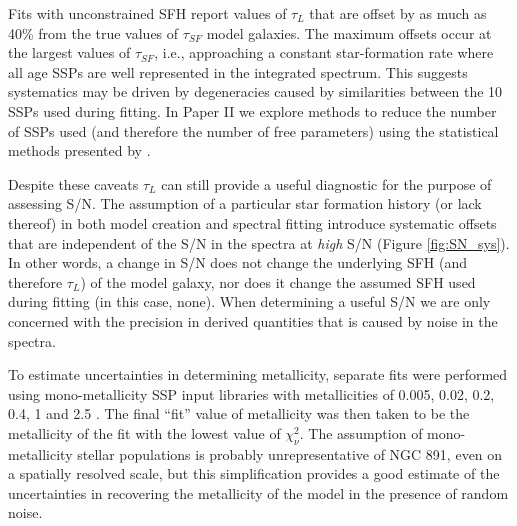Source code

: Fits with unconstrained SFH report values of $\tau_L$ that are offset
by as much as 40\% from the true values of $\tau_{SF}$ model
galaxies. The maximum offsets occur at the largest values of
$\tau_{SF}$, i.e., approaching a constant star-formation rate where
all age SSPs are well represented in the integrated spectrum.  This
suggests systematics may be driven by degeneracies caused by
similarities between the 10 SSPs used during fitting.  In Paper II we
explore methods to reduce the number of SSPs used (and therefore the
number of free parameters) using the statistical methods presented by
\citet{Mosby15}.



Despite these caveats $\tau_L$ can still provide a useful diagnostic
for the purpose of assessing S/N. The assumption of a particular star
formation history (or lack thereof) in both model creation and
spectral fitting introduce systematic offsets that are independent of
the S/N in the spectra at {\it high} S/N (Figure \ref{fig:SN_sys}). In
other words, a change in S/N does not change the underlying SFH (and
therefore $\tau_L$) of the model galaxy, nor does it change the
assumed SFH used during fitting (in this case, none). When determining
a useful S/N we are only concerned with the precision in derived
quantities that is caused by noise in the spectra.

To estimate uncertainties in determining metallicity, separate fits
were performed using mono-metallicity SSP input libraries with
metallicities of 0.005, 0.02, 0.2, 0.4, 1 and 2.5 \Zsol.  The final
``fit'' value of metallicity was then taken to be the metallicity of
the fit with the lowest value of $\chi^2_\nu$. The assumption of
mono-metallicity stellar populations is probably unrepresentative of
NGC 891, even on a spatially resolved scale, but this simplification
provides a good estimate of the uncertainties in recovering the
metallicity of the model in the presence of random noise.

%
% 
% 
% 
% 
% 
%  
%

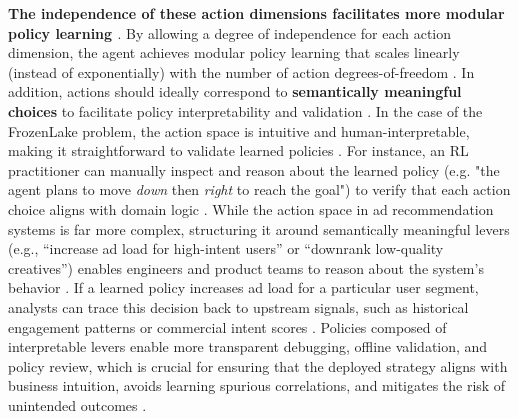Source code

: \documentclass[final]{anthology-ch}         %
\begin{document}
\textbf{The independence of these action dimensions facilitates more modular policy learning \cite{tavakoli2018action, sharma2017learning}}. By allowing a degree of independence for each action dimension, the agent achieves modular policy learning that scales linearly (instead of exponentially) with the number of action degrees-of-freedom \cite{tavakoli2018action}. In addition, actions should ideally correspond to \textbf{semantically meaningful choices} to facilitate policy interpretability and validation \cite{glanois2024survey, puiutta2020explainable}. In the case of the FrozenLake problem, the action space is intuitive and human-interpretable, making it straightforward to validate learned policies \cite{brockman2016openai, Sutton1998}. For instance, an RL practitioner can manually inspect and reason about the learned policy (e.g. "the agent plans to move \textit{down} then \textit{right} to reach the goal") to verify that each action choice aligns with domain logic \cite{brockman2016openai}. While the action space in ad recommendation systems is far more complex, structuring it around semantically meaningful levers (e.g., “increase ad load for high-intent users” or “downrank low-quality creatives”) enables engineers and product teams to reason about the system’s behavior \cite{glanois2024survey, dulac2021challenges}. If a learned policy increases ad load for a particular user segment, analysts can trace this decision back to upstream signals, such as historical engagement patterns or commercial intent scores \cite{gauci2018horizon, dulac2021challenges}. Policies composed of interpretable levers enable more transparent debugging, offline validation, and policy review, which is crucial for ensuring that the deployed strategy aligns with business intuition, avoids learning spurious correlations, and mitigates the risk of unintended outcomes \cite{dulac2021challenges, verma2018programmatically, puiutta2020explainable, glanois2024survey}.
\end{document}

-----

Reproduce, character for character, only the lines of the preceding data that start at the line with "assumed SFH used" and end at the line with "quantities that is", both included.

assumed SFH used during fitting (in this case, none). When determining
a useful S/N we are only concerned with the precision in derived
quantities that is caused by noise in the spectra.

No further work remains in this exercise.